Tutuşmuş Gönüller romanında Lemiye, Behçet Hilmi ile yasak aşkından dünyaya gelen bebeğine kendisinin bakamayacağını dile getirir ve bebekten kurtulmak için ne yapmak gerektiği hususunda ebe Saliha Hanım’dan yardım talep eder. Saliha Hanım, Lemiye’ye üzülecek bir şey olmadığını Allah’ın muhakkak bir çıkış yolu vereceğini söylemek suretiyle onu teskin etmeye çalışır.

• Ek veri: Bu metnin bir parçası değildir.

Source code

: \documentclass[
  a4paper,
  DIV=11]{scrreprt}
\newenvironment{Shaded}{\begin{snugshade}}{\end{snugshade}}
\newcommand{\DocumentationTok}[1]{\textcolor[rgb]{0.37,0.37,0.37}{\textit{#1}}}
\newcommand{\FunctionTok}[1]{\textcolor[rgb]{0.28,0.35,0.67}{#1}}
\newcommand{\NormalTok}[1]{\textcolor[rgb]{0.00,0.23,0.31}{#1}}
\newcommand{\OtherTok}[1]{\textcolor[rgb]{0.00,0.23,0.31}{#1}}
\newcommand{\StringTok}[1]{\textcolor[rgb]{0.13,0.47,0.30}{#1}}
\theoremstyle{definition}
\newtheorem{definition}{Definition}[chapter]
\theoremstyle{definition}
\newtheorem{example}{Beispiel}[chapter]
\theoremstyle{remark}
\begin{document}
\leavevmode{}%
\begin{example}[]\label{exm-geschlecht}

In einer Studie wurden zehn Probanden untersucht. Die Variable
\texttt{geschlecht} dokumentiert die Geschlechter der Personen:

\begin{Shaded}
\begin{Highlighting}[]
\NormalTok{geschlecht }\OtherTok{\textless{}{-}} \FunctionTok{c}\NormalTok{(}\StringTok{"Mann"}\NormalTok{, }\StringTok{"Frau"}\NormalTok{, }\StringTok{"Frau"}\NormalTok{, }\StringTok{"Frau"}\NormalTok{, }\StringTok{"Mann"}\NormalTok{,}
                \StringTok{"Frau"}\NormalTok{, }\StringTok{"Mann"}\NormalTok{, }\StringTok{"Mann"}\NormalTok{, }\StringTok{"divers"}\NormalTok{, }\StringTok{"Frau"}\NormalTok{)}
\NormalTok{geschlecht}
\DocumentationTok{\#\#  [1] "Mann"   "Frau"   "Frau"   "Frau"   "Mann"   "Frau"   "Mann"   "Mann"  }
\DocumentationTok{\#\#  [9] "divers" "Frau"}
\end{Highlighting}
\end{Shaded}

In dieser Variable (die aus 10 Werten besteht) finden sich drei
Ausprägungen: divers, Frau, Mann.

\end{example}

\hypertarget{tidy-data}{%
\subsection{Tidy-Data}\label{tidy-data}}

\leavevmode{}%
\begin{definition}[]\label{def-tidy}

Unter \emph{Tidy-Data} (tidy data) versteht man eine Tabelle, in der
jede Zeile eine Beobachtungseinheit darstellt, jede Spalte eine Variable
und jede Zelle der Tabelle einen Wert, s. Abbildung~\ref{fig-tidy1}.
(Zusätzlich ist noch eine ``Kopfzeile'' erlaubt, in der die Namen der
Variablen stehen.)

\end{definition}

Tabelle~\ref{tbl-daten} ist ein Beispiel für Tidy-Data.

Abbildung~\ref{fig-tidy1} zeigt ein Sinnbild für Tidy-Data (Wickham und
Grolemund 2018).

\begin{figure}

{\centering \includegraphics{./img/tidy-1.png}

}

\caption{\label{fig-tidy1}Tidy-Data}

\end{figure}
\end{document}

Kurtların, kuşların rızıklarını veren Allah’ın elbette bu çocukcağızı da kayıracağını, onun da kısmetini vereceğini, Müslümanlıkta kaidenin böyle olduğunu, Allah’a mütevekkil olmaktan başka çare olmadığını da sözlerine ekler (s. 233).

Hüseyin Rahmi Gürpınar’ın Ben Deli Miyim isimli romanında Şadan, yatağının içinde kendi kendine hayatın muhasebesini yapar. Allah’ın dünyayı böyle yarattığı, onu düzeltmek bahanesiyle insanların etraflarını aldatmaya çalıştığı fikrine ulaşır. Vardığı sonuç “Yaradan’ın eserini yaratılanın düzeltmesi söz konusu bile olamaz. Allah, mutlak güçtür ve insanlar ne yaparlarsa yapsınlar Allah’ın iradesi dışında hareket edemezler” şeklindedir (s. 8).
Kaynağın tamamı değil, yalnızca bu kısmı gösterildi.